MPs have accused the Motability charity’s connected company of trying to hide a £2.2m bonus scheme for its chief executive.
The treasury and work and pensions select committees were critical at a joint-committee hearing yesterday morning of the policies of both Motability charity and Motability Operations, following a National Audit Office (NAO) report into the scheme published in December.
Motability Operations runs a scheme on behalf of the charity that enables disabled people to exchange mobility allowances for the lease of a new car, wheelchair or scooter.
Yesterday, the charity’s chair Lord Sterling of Plaistow and director Paul Atkinson said the organisation had accepted all the NAO’s recommendations however when asked on each point individually, they defended both Motability organisations’ behaviour.
The NAO report found the scheme had made more profit than intended every year since 2008, totalling £1.05bn of unplanned profit overall and was critical of Motability Operations for holding £2.6bn in reserves at 31 March 2018.
When questioned on this, Atkinson said: “There is quite a grey area between how much risk you take, how much money do you keep in reserve in Motability Operations and in order to ensure the bottom line of our raison deter which is the sustainability of the scheme to continue for the next ten years.”
Sterling said: “Motability Operations is a full-blooded commercially-run company in the best possible way and I spent my life in that field of endeavour to get the best possible results at best value and most importantly the highest service in the country.
“But there is one fundamental difference. After the auditors have struck and decided with the board what is the profit, unlike any other company, not 1p of those monies go to shareholders other than the interest bodies with the banks in a small way.
“Every single p[enny] goes to the interests of enhancing the lives of disabled people and what’s more it cannot move unless it is sanctioned by the charity, which is the guardian of the whole scheme.”
Sterling added that the charity was undertaking a review of reserves held in relation to the scheme.
Nicky Morgan, chair of the treasury committee, questioned Sterling about a letter he had sent in 2016 to the chair of Motability Operations Neil Johnson that raised concerns about executive pay at the company.
She asked: “Are you disappointed that action to reduce pay in line with your request has still not yet happened?”
In response, Sterling said: “No, it has happened.
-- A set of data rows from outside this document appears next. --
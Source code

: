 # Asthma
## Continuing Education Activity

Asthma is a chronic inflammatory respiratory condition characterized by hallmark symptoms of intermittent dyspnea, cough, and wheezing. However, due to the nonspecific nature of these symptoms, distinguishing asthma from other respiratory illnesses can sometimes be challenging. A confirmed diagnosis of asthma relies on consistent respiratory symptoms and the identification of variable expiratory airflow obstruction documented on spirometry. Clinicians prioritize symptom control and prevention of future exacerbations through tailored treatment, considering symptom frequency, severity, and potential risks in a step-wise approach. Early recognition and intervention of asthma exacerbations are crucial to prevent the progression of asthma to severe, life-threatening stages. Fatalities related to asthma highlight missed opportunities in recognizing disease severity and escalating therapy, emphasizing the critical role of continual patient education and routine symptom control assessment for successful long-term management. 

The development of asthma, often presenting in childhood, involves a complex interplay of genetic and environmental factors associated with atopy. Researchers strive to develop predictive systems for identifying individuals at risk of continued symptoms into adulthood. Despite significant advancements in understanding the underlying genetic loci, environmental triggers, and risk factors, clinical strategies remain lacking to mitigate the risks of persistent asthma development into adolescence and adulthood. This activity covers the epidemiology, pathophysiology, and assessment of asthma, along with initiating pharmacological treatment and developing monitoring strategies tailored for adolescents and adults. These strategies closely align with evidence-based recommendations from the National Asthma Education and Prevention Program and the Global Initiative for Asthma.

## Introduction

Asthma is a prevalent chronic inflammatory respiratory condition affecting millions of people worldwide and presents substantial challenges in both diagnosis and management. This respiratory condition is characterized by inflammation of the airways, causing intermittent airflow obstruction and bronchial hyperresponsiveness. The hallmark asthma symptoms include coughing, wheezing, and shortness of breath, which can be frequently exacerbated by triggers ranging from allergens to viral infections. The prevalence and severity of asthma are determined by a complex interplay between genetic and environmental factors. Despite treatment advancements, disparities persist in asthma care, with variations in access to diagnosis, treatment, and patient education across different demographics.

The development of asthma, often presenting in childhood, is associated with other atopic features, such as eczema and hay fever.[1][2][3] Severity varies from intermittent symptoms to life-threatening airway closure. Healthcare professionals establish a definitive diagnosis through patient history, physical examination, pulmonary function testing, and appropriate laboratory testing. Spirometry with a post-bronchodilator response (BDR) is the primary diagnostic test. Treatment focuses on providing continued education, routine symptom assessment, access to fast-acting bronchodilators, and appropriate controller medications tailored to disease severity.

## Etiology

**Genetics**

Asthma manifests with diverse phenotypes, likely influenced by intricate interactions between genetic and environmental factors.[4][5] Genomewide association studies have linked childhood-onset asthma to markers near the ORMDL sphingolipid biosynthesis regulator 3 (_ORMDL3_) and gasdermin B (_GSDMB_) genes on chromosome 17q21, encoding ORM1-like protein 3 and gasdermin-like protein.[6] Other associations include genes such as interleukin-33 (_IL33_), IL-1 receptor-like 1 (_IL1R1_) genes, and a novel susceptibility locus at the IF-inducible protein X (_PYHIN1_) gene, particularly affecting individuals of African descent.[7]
The approach they have made and what they are putting into place and the reductions with are coming through are of a nature that our board of governors and us feel comfortable with.
“We are comfortable that the current chairman [of the remuneration committee] Neil Thomas he is doing what the board feels comfortable with but we want to be more involved in those decisions.”
Morgan later said: “From everything I am hearing so far, there has been a long-term, cosy relationship between the charity and the company… You have forgotten that this is an arm’s length relationship.”
When asked for his perspective about Sterling’s 2016 letter at the hearing afterwards, Johnson said: “I had some very detailed discussions with Lord Sterling.
“As a result of those discussions, there was agreement that in fact the policy was in line with what they had previously been asking for.
“In 2014, I had initiated a review of executive pay and Neil Thomas came in to take the chair of the remuneration committee and to review the way that we should go forward.
“Those reviews have all been adopted and as a result of that has been a drop in senior executive pay of around 20 per cent. That has been masked by the fact that there was a rollout of three years on the previous system. The last year of that previous scheme has just passed.”
Following the hearing, Sir Amyas Morse, the head of the NAO, said: “Executive pay at Motability Operations has been very generous and the Motability charity has been unable to exert sufficient influence over pay.
“Motability Operations’ intentionally conservative financial model has led to high levels of reserves and unplanned profit, and Motability doesn’t have a long-term strategy to absorb the significant donations it is likely to continue to receive.”
The NAO report found that Motability Operations had not listed in its accounts an additional incentive scheme for chief executive Mike Betts, who announced his resignation when the NAO report was published, which ran between 2010 and 2015 and was designed to ensure his retention in post.
The full value of the scheme was £1.9m in September 2018, and is likely to be worth around £2.2m by 2022.
Thomas defended his organisation’s failure to list this scheme in its accounts, saying: “We checked with our auditors, PwC.
“I checked with them and asked them a very direct question and they confirmed to me that the disclosures in the accounts are consistent with the accounting principles for unquoted companies.”
Work and pensions select committee chair Frank Field asked to see the guidance from PwC in writing.